Material for the task:
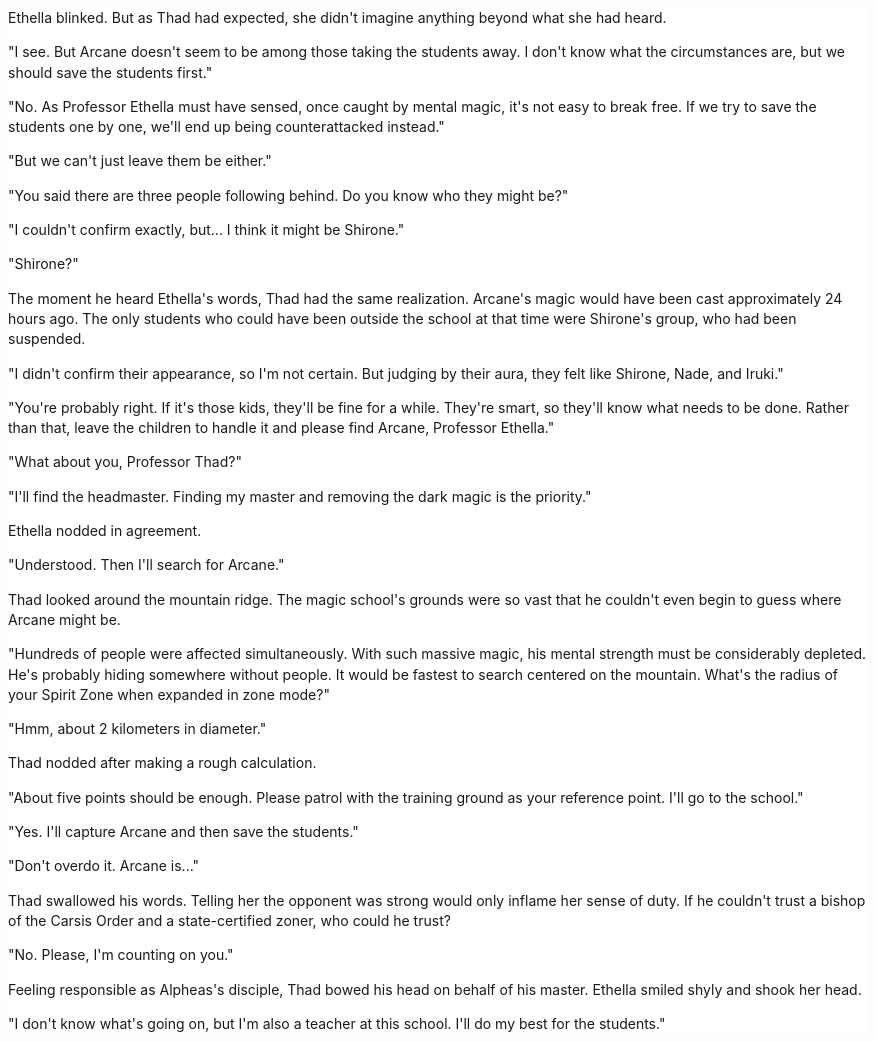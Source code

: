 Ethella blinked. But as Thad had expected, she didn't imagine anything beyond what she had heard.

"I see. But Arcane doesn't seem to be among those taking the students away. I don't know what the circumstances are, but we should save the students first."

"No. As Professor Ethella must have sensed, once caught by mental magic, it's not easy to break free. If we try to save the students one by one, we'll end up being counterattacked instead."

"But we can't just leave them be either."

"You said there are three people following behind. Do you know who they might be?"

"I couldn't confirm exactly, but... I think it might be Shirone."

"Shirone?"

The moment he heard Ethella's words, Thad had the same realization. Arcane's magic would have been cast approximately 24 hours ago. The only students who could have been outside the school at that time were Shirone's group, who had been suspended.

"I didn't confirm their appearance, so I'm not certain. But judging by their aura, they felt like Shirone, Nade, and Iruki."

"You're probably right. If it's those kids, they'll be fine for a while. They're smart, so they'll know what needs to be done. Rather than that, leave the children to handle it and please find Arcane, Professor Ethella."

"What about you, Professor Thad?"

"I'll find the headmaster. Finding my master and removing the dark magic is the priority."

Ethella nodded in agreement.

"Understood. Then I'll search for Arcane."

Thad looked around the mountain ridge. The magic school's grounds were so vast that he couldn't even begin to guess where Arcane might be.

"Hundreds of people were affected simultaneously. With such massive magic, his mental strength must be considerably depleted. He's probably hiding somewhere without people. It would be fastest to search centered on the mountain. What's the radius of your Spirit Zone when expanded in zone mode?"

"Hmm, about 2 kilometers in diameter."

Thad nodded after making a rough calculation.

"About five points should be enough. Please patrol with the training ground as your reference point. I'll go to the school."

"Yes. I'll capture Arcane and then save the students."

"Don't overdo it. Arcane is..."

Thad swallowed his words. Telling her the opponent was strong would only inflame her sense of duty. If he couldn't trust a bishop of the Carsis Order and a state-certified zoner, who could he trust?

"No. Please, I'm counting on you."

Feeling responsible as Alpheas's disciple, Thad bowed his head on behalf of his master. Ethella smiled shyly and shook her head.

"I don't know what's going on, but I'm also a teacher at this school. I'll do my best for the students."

Exercise goal: Find the line with "didn't confirm their" in the entries above. Retype it and each line after it, exactly, through the line with "overdo it. Arcane", and stop there.

Exercise response:
"I didn't confirm their appearance, so I'm not certain. But judging by their aura, they felt like Shirone, Nade, and Iruki."

"You're probably right. If it's those kids, they'll be fine for a while. They're smart, so they'll know what needs to be done. Rather than that, leave the children to handle it and please find Arcane, Professor Ethella."

"What about you, Professor Thad?"

"I'll find the headmaster. Finding my master and removing the dark magic is the priority."

Ethella nodded in agreement.

"Understood. Then I'll search for Arcane."

Thad looked around the mountain ridge. The magic school's grounds were so vast that he couldn't even begin to guess where Arcane might be.

"Hundreds of people were affected simultaneously. With such massive magic, his mental strength must be considerably depleted. He's probably hiding somewhere without people. It would be fastest to search centered on the mountain. What's the radius of your Spirit Zone when expanded in zone mode?"

"Hmm, about 2 kilometers in diameter."

Thad nodded after making a rough calculation.

"About five points should be enough. Please patrol with the training ground as your reference point. I'll go to the school."

"Yes. I'll capture Arcane and then save the students."

"Don't overdo it. Arcane is..."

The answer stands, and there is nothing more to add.